Madre e figlia sono protagoniste di Un conte de Nöel, Una favola di Natale, di Arnaud Desplechin, primo film francese in concorso al Festival. Lei è Junon, la matriarca di una famiglia numerosa, quattro figli, di cui uno morto in tenera età, tre nipoti, Chiara è Sylvia, la nuora poco amata perché ha sposato Ivan, il più piccolo, il preferito e il più viziato dei due maschi.
«Non credo che l'amore materno sia innato - dice ancora la Deneuve - e c'è molta ipocrisia nel dire che i figli sono tutti eguali agli occhi della loro mamma. Ipocrita è anche pensare che una coppia che si ama molto trasmetta questo amore ai propri figli... Al contrario, impegnata com'è reciprocamente, toglie spazio a chi arriva dopo e lo reclama... La famiglia è una strana cosa».

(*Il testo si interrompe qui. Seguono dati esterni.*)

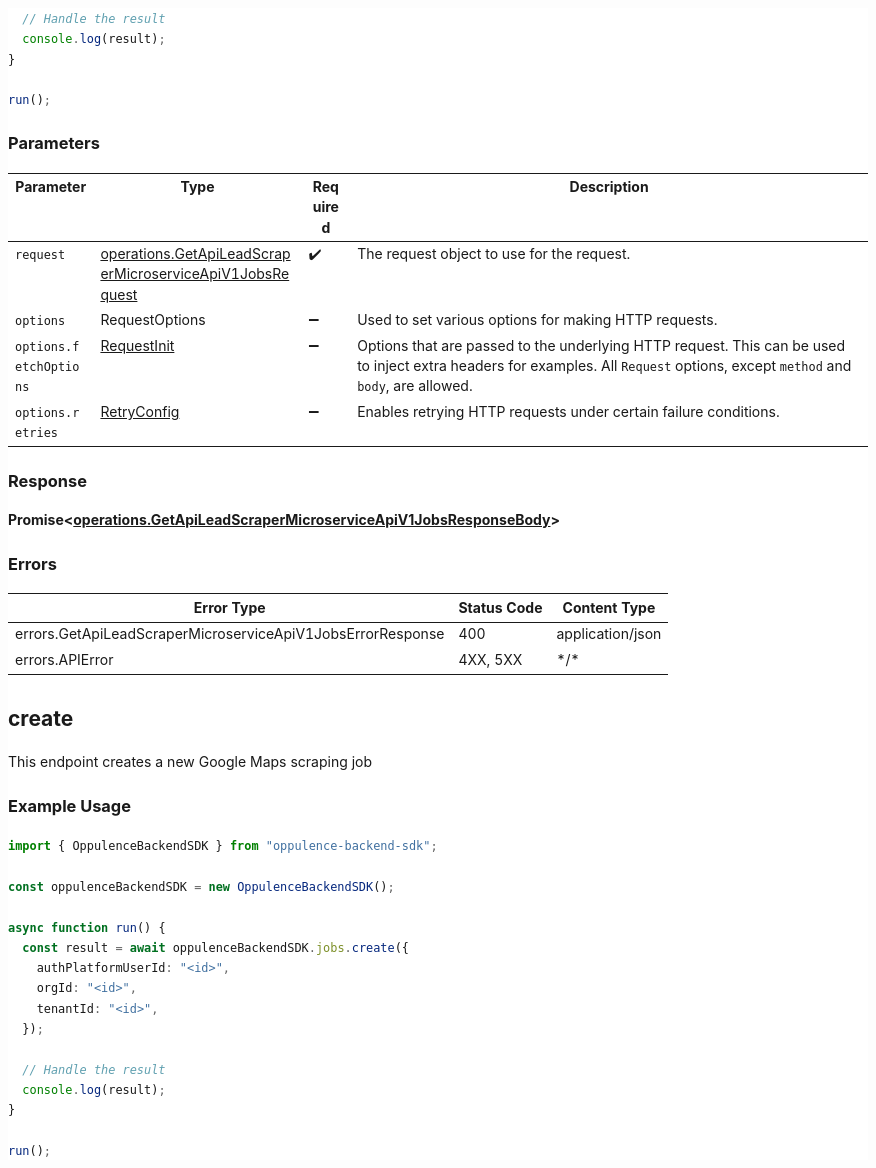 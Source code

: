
 ```typescript
  // Handle the result
  console.log(result);
}

run();
```

### Parameters

| Parameter                                                                                                                                                                      | Type                                                                                                                                                                           | Required                                                                                                                                                                       | Description                                                                                                                                                                    |
| ------------------------------------------------------------------------------------------------------------------------------------------------------------------------------ | ------------------------------------------------------------------------------------------------------------------------------------------------------------------------------ | ------------------------------------------------------------------------------------------------------------------------------------------------------------------------------ | ------------------------------------------------------------------------------------------------------------------------------------------------------------------------------ |
| `request`                                                                                                                                                                      | [operations.GetApiLeadScraperMicroserviceApiV1JobsRequest](../../models/operations/getapileadscrapermicroserviceapiv1jobsrequest.md)                                           | :heavy_check_mark:                                                                                                                                                             | The request object to use for the request.                                                                                                                                     |
| `options`                                                                                                                                                                      | RequestOptions                                                                                                                                                                 | :heavy_minus_sign:                                                                                                                                                             | Used to set various options for making HTTP requests.                                                                                                                          |
| `options.fetchOptions`                                                                                                                                                         | [RequestInit](https://developer.mozilla.org/en-US/docs/Web/API/Request/Request#options)                                                                                        | :heavy_minus_sign:                                                                                                                                                             | Options that are passed to the underlying HTTP request. This can be used to inject extra headers for examples. All `Request` options, except `method` and `body`, are allowed. |
| `options.retries`                                                                                                                                                              | [RetryConfig](../../lib/utils/retryconfig.md)                                                                                                                                  | :heavy_minus_sign:                                                                                                                                                             | Enables retrying HTTP requests under certain failure conditions.                                                                                                               |

### Response

**Promise\<[operations.GetApiLeadScraperMicroserviceApiV1JobsResponseBody](../../models/operations/getapileadscrapermicroserviceapiv1jobsresponsebody.md)\>**

### Errors

| Error Type                                                 | Status Code                                                | Content Type                                               |
| ---------------------------------------------------------- | ---------------------------------------------------------- | ---------------------------------------------------------- |
| errors.GetApiLeadScraperMicroserviceApiV1JobsErrorResponse | 400                                                        | application/json                                           |
| errors.APIError                                            | 4XX, 5XX                                                   | \*/\*                                                      |

## create

This endpoint creates a new Google Maps scraping job

### Example Usage

```typescript
import { OppulenceBackendSDK } from "oppulence-backend-sdk";

const oppulenceBackendSDK = new OppulenceBackendSDK();

async function run() {
  const result = await oppulenceBackendSDK.jobs.create({
    authPlatformUserId: "<id>",
    orgId: "<id>",
    tenantId: "<id>",
  });

  // Handle the result
  console.log(result);
}

run();
```
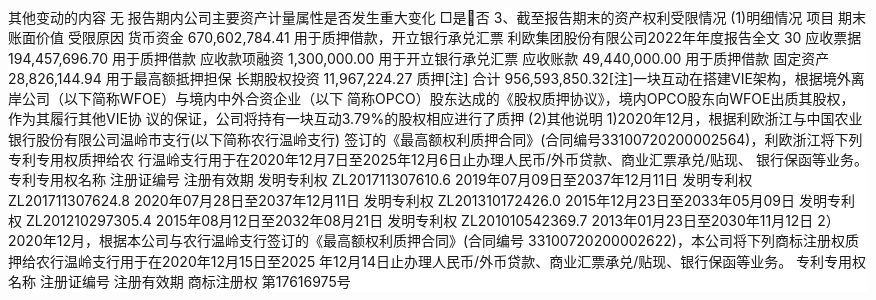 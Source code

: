 其他变动的内容
无
报告期内公司主要资产计量属性是否发生重大变化
□是否
3、截至报告期末的资产权利受限情况
(1)明细情况
项目
期末账面价值
受限原因
货币资金
670,602,784.41
用于质押借款，开立银行承兑汇票
利欧集团股份有限公司2022年年度报告全文
30
应收票据
194,457,696.70
用于质押借款
应收款项融资
1,300,000.00
用于开立银行承兑汇票
应收账款
49,440,000.00
用于质押借款
固定资产
28,826,144.94
用于最高额抵押担保
长期股权投资
11,967,224.27
质押[注]
合计
956,593,850.32[注]一块互动在搭建VIE架构，根据境外离岸公司（以下简称WFOE）与境内中外合资企业（以下
简称OPCO）股东达成的《股权质押协议》，境内OPCO股东向WFOE出质其股权，作为其履行其他VIE协
议的保证，公司将持有一块互动3.79%的股权相应进行了质押
(2)其他说明
1)2020年12月，根据利欧浙江与中国农业银行股份有限公司温岭市支行(以下简称农行温岭支行)
签订的《最高额权利质押合同》(合同编号33100720200002564)，利欧浙江将下列专利专用权质押给农
行温岭支行用于在2020年12月7日至2025年12月6日止办理人民币/外币贷款、商业汇票承兑/贴现、
银行保函等业务。
专利专用权名称
注册证编号
注册有效期
发明专利权
ZL201711307610.6
2019年07月09日至2037年12月11日
发明专利权
ZL201711307624.8
2020年07月28日至2037年12月11日
发明专利权
ZL201310172426.0
2015年12月23日至2033年05月09日
发明专利权
ZL201210297305.4
2015年08月12日至2032年08月21日
发明专利权
ZL201010542369.7
2013年01月23日至2030年11月12日
2）2020年12月，根据本公司与农行温岭支行签订的《最高额权利质押合同》(合同编号
33100720200002622)，本公司将下列商标注册权质押给农行温岭支行用于在2020年12月15日至2025
年12月14日止办理人民币/外币贷款、商业汇票承兑/贴现、银行保函等业务。
专利专用权名称
注册证编号
注册有效期
商标注册权
第17616975号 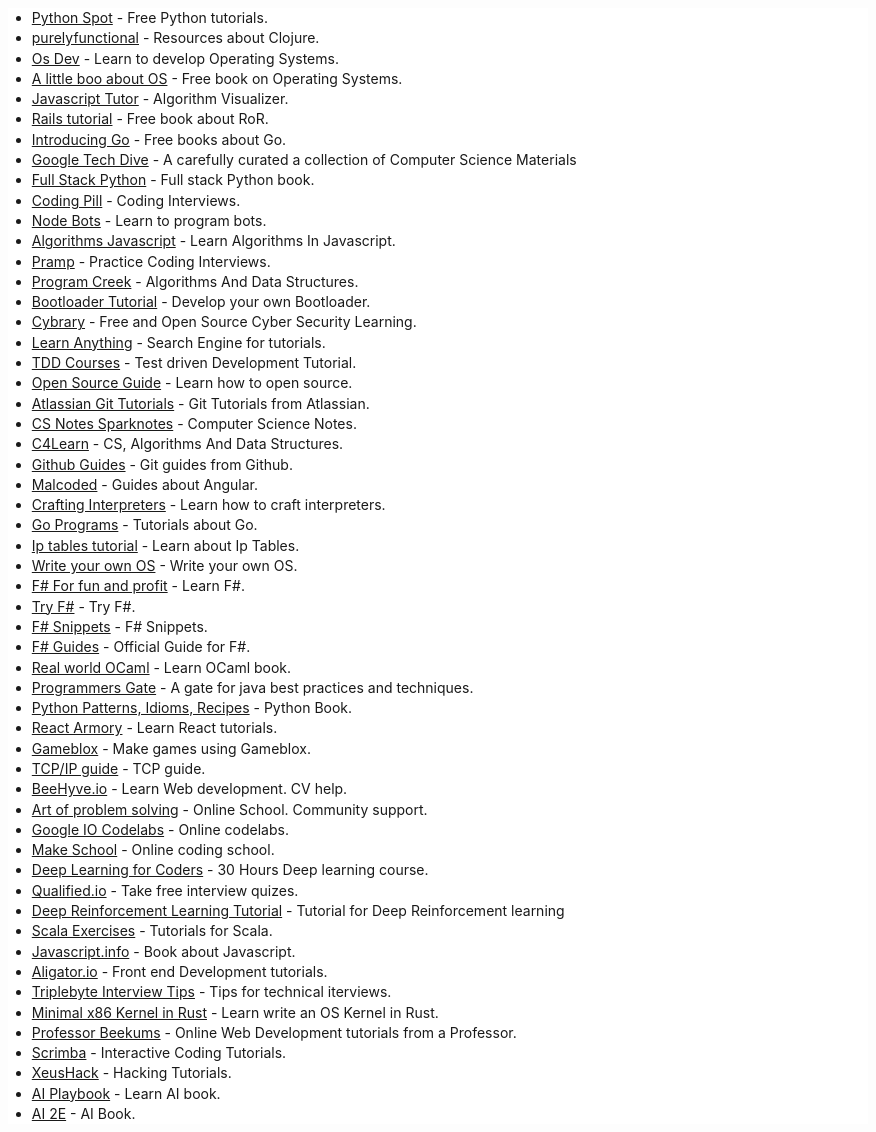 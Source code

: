 - [Python Spot](https://pythonspot.com/en/) - Free Python tutorials.
- [purelyfunctional](https://purelyfunctional.tv/) - Resources about Clojure.
- [Os Dev](http://wiki.osdev.org/Main_Page) - Learn to develop Operating Systems.
- [A little boo about OS](https://littleosbook.github.io/) - Free book on Operating Systems.
- [Javascript Tutor](http://pythontutor.com/javascript.html#mode=edit) - Algorithm Visualizer.
- [Rails tutorial](https://www.railstutorial.org/book) - Free book about RoR.
- [Introducing Go](https://www.golang-book.com/) - Free books about Go.
- [Google Tech Dive](https://techdevguide.withgoogle.com/) - A carefully curated a collection of Computer Science Materials
- [Full Stack Python](https://www.fullstackpython.com/) - Full stack Python book.
- [Coding Pill](http://www.codingpill.com/) - Coding Interviews.
- [Node Bots](http://nodebots.io/) - Learn to program bots.
- [Algorithms Javascript](http://js-algorithms.tutorialhorizon.com/) - Learn Algorithms In Javascript.
- [Pramp](https://www.pramp.com/#/) - Practice Coding Interviews.
- [Program Creek](https://www.programcreek.com/) - Algorithms And Data Structures.
- [Bootloader Tutorial](https://www.apriorit.com/dev-blog/66-develop-boot-loader) - Develop your own Bootloader.
- [Cybrary](https://www.cybrary.it/) - Free and Open Source Cyber Security Learning.
- [Learn Anything](https://learn-anything.xyz/) - Search Engine for tutorials.
- [TDD Courses](http://testdriven.io/) - Test driven Development Tutorial.
- [Open Source Guide](https://opensource.guide/) - Learn how to open source.
- [Atlassian Git Tutorials](https://www.atlassian.com/git/tutorials) - Git Tutorials from Atlassian.
- [CS Notes Sparknotes](http://www.sparknotes.com/cs/) - Computer Science Notes.
- [C4Learn](http://www.c4learn.com/) - CS, Algorithms And Data Structures.
- [Github Guides](https://guides.github.com/) - Git guides from Github.
- [Malcoded](https://malcoded.com/blog) - Guides about Angular.
- [Crafting Interpreters](http://www.craftinginterpreters.com/) - Learn how to craft interpreters.
- [Go Programs](http://www.golangprograms.com/) - Tutorials about Go.
- [Ip tables tutorial](https://www.frozentux.net/iptables-tutorial/iptables-tutorial.html) -  Learn about Ip Tables.
- [Write your own OS](http://mikeos.sourceforge.net/write-your-own-os.html) - Write your own OS.
- [F# For fun and profit](http://fsharpforfunandprofit.com/) - Learn F#.
- [Try F#](http://www.tryfsharp.org/) - Try F#.
- [F# Snippets](http://www.fssnip.net/) - F# Snippets.
- [F# Guides](https://docs.microsoft.com/en-us/dotnet/fsharp/) - Official Guide for F#.
- [Real world OCaml](https://realworldocaml.org/) - Learn OCaml book.
- [Programmers Gate](http://programmergate.com/) - A gate for java best practices and techniques.
- [Python Patterns, Idioms, Recipes](http://python-3-patterns-idioms-test.readthedocs.io/en/latest/index.html) - Python Book.
- [React Armory](https://reactarmory.com/) - Learn React tutorials.
- [Gameblox](https://gameblox.org/) - Make games using Gameblox.
- [TCP/IP guide](http://www.tcpipguide.com/free/index.htm) - TCP guide.
- [BeeHyve.io](https://www.beehyve.io/) - Learn Web development. CV help.
- [Art of problem solving](https://artofproblemsolving.com/) - Online School. Community support.
- [Google IO Codelabs](https://codelabs.developers.google.com/io2017?cat=Web) - Online codelabs.
- [Make School](https://www.makeschool.com/) - Online coding school.
- [Deep Learning for Coders](http://course.fast.ai/index.html) - 30 Hours Deep learning course.
- [Qualified.io](https://www.qualified.io/) - Take free interview quizes.
- [Deep Reinforcement Learning Tutorial](http://karpathy.github.io/2016/05/31/rl/) - Tutorial for Deep Reinforcement learning
- [Scala Exercises](https://www.scala-exercises.org/) - Tutorials for Scala.
- [Javascript.info](https://javascript.info/) - Book about Javascript.
- [Aligator.io](https://alligator.io/) - Front end Development tutorials.
- [Triplebyte Interview Tips](https://quip.com/q41AA3OmoZbC) - Tips for technical iterviews.
- [Minimal x86 Kernel in Rust](https://os.phil-opp.com/multiboot-kernel/) - Learn write an OS Kernel in Rust.
- [Professor Beekums](https://professorbeekums.com/) - Online Web Development tutorials from a Professor.
- [Scrimba](https://scrimba.com/) - Interactive Coding Tutorials.
- [XeusHack](https://xeushack.com/) - Hacking Tutorials.
- [AI Playbook](http://aiplaybook.a16z.com/) - Learn AI book.
- [AI 2E](http://artint.info/index.html) - AI Book.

Che sia «strana» lo pensa anche il regista, ma non sull'onda, tipicamente francese, del «famiglie io vi odio» di Andrè Gide o del «groviglio di vipere» alla François Mauriac.
«Non la vedo come una patologia, un veleno, la morte dei sentimenti - dice Desplechin - ma come un'istituzione che spesso ha bisogno di una minaccia esterna, la perdita di uno dei suoi membri, una malattia, per funzionare internamente».
In Un conte de Nöel questa minaccia si presenta sotto forma di una leucemia genetica molto rara, la stessa che a sei anni di portò via Joseph e che ora avvelena il sangue di Junon. Occorre un impianto di midollo spinale e un donatore compatibile: potrebbe essere Henri, il figlio scapestrato e come tale bandito dal focolare domestico, o Paul, il giovane nipote, un adolescente torturato dall'angoscia e dal malessere.
Intorno a questa scelta e alle festività natalizie nelle quali si avranno i responsi medici e si prenderanno le decisioni, ruotano caratteri, modi di essere, amori mai sopiti, rancori tenaci, ma ormai senza più senso. Nel rapporto conflittuale fra la figlia primogenita Elizabeth, scrittrice, e il figlio cadetto, Henri, trafficone, si nasconde la volontà di lei di brillare davanti all'immagine materna e in fondo di sostituirla, nell'amicizia fra Ivan e il cugino Simon l'amore per la stessa ragazza, Sylvia, che ha sposato il primo perché l'altro gli ha lasciato consapevolmente campo libero. «È un bel personaggio quello di Sylvia» dice Chiara Mastroianni. «Per caso ha la conferma di ciò che ha sempre sospettato, l'essere stata scelta senza poter scegliere. Non è stata infelice, ma si sente come una capra o un cammello, ceduta, venduta senza poter dire né sì né no, e ora decide di prendersi anche quella parte di felicità che le è stata tolta e che non ha conosciuto».


Meditazione toccante sul lutto e sull'assenza, Un conte de Nöel racconta anche, nel quadro corale di una famiglia borghese in una Francia provinciale sempre più di moda sugli schermi, la paradossale forza positiva degli affetti negativi quando a muoverla è il sentimento doloroso della perdita, la sua impossibilità a colmarla, il disperato tentativo di ristabilire quei ruoli che l'età ti regalò e poi ti tolse. Perché agli occhi dei genitori i figli non crescono mai e agli occhi dei figli i genitori appaiono immortali.